- **Stored entries**:

-- Opening Marker --

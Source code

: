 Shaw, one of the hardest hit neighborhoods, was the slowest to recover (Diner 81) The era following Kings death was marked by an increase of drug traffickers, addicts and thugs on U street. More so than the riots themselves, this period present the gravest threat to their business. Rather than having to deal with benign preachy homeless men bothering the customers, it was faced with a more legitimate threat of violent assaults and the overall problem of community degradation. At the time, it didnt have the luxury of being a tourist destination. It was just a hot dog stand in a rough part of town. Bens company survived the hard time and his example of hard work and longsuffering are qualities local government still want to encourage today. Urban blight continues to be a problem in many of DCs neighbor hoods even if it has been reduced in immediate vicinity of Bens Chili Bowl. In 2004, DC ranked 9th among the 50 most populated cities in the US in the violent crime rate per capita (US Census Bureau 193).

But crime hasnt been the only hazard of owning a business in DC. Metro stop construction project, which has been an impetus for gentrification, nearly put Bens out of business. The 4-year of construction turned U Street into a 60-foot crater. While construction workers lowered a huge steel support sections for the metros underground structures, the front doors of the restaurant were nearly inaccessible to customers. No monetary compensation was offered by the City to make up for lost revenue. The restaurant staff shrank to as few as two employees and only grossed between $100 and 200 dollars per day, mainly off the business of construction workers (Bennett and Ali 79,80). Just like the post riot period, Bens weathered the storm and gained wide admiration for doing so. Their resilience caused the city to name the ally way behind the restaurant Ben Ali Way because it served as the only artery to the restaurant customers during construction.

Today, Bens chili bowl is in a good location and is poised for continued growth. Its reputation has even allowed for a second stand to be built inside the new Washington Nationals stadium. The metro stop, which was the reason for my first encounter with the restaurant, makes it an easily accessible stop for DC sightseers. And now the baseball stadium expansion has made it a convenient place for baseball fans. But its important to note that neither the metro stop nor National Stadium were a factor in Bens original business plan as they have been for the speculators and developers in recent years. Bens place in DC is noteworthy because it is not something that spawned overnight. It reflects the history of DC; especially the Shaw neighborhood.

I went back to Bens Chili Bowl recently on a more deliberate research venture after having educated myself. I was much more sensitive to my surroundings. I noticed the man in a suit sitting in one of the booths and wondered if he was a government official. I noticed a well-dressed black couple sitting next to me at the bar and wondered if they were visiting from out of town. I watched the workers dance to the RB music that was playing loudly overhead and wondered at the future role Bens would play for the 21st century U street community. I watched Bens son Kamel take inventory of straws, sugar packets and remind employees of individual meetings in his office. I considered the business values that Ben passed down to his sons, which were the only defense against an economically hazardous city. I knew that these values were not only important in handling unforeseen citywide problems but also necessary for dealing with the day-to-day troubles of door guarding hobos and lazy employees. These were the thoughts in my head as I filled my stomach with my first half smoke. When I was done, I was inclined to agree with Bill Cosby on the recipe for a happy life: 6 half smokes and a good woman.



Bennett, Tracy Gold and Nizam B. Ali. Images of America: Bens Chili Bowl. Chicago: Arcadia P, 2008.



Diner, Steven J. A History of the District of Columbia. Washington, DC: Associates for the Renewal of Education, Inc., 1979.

-- Closing Marker --

- **Task details**:
All lines above that include the word "Bennett" must be copied into the answer.

- **Solution**:
But crime hasnt been the only hazard of owning a business in DC. Metro stop construction project, which has been an impetus for gentrification, nearly put Bens out of business. The 4-year of construction turned U Street into a 60-foot crater. While construction workers lowered a huge steel support sections for the metros underground structures, the front doors of the restaurant were nearly inaccessible to customers. No monetary compensation was offered by the City to make up for lost revenue. The restaurant staff shrank to as few as two employees and only grossed between $100 and 200 dollars per day, mainly off the business of construction workers (Bennett and Ali 79,80). Just like the post riot period, Bens weathered the storm and gained wide admiration for doing so. Their resilience caused the city to name the ally way behind the restaurant Ben Ali Way because it served as the only artery to the restaurant customers during construction.
Bennett, Tracy Gold and Nizam B. Ali. Images of America: Bens Chili Bowl. Chicago: Arcadia P, 2008.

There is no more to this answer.